The Attorney-General originally announced the broad framework for reforms to the native title system in September 2005. This framework comprised a series of six complementary elements aimed at addressing all aspects of the system. At that time, the Attorney-General emphasised the need to achieve better outcomes for all parties involved in native title and undertook to ensure stakeholder concerns would be taken into account. Since then, the government has undertaken consultation on all elements of the reform package and the outcome of such consultation is reflected in the legislation currently before the Senate.
The four schedules in the current bill will respectively implement four of the six elements in the government’s reform package. Those aspects include measures to clarify the key institutional arrangements for the resolution of native title claims through the implementation of a series of key recommendations made by the native title Claims Resolution Review in relation to how the National Native Title Tribunal and the Federal Court may work more effectively on native title matters.

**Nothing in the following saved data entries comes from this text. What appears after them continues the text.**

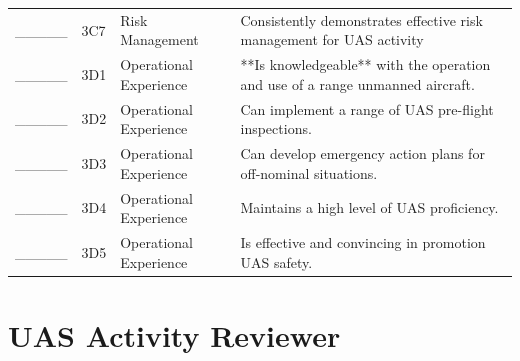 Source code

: \documentclass[
]{book}
\begin{document}
\begin{longtable}[t]{lll>{\raggedright\arraybackslash}p{25em}}
\_\_\_\_\_ & 3C7 & Risk Management & Consistently demonstrates effective risk management for UAS activity\\
\addlinespace
\_\_\_\_\_ & 3D1 & Operational Experience & **Is knowledgeable** with the operation and use of a range unmanned aircraft.\\
\_\_\_\_\_ & 3D2 & Operational Experience & Can implement a range of UAS pre-flight inspections.\\
\_\_\_\_\_ & 3D3 & Operational Experience & Can develop emergency action plans for off-nominal situations.\\
\_\_\_\_\_ & 3D4 & Operational Experience & Maintains a high level of UAS proficiency.\\
\_\_\_\_\_ & 3D5 & Operational Experience & Is effective and convincing in promotion UAS safety.\\
\bottomrule
\end{longtable}

\hypertarget{uas-activity-reviewer}{%
\section{UAS Activity Reviewer}\label{uas-activity-reviewer}}
\end{document}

The bill also includes specific measures to improve the effectiveness of native title representative bodies, which generally represent claimants in the native title system, and to encourage the effective functioning of prescribed bodies corporate—the bodies established to manage native title once it has been recognised. Finally, the bill will broaden the existing provision for assistance to non-claimant parties so that government assistance can be provided in a wider range of circumstances to respondents participating in the ‘right to negotiate’ process.
Collectively, these measures reflect a balanced and considered approach to improving native title processes without disrupting the overall system and without undermining the existing balance of rights under the Native Title Act. It is critical that we recognise these reforms as part of a broader package which is intended to address all key elements of the system in a rational and coherent way. I understand that a second bill to implement outstanding measures will be introduced to the parliament later in this sitting period and that it will include minor and technical amendments which have also been the subject of detailed consultation.
The government has sought to work with the states and territories to secure agreement on improvements to the native title system. In December last year the Attorney-General convened a meeting of native title ministers from the states and territories. Ministers noted the proposed package of reforms and, significantly, agreed that all parties, including governments, should continue to build on this package. It is important that we in the Senate acknowledge that, while native title is inherently complex, it can assist and has assisted in securing meaningful outcomes for Indigenous Australians. To date, there have been over 90 determinations of native title, the majority of which have been reached with the consent of all parties concerned. Nearly nine per cent of Australia’s landmass has been the subject of native title determinations, an area comprising in total more than three times the area of Victoria.
I note that engagement between parties on native title processes can assist in building meaningful and productive relationships which may endure beyond the resolution of specific claims. The current bill offers a means to build on this with a view to achieving more efficient and effective outcomes, which is in the interests of all Australians.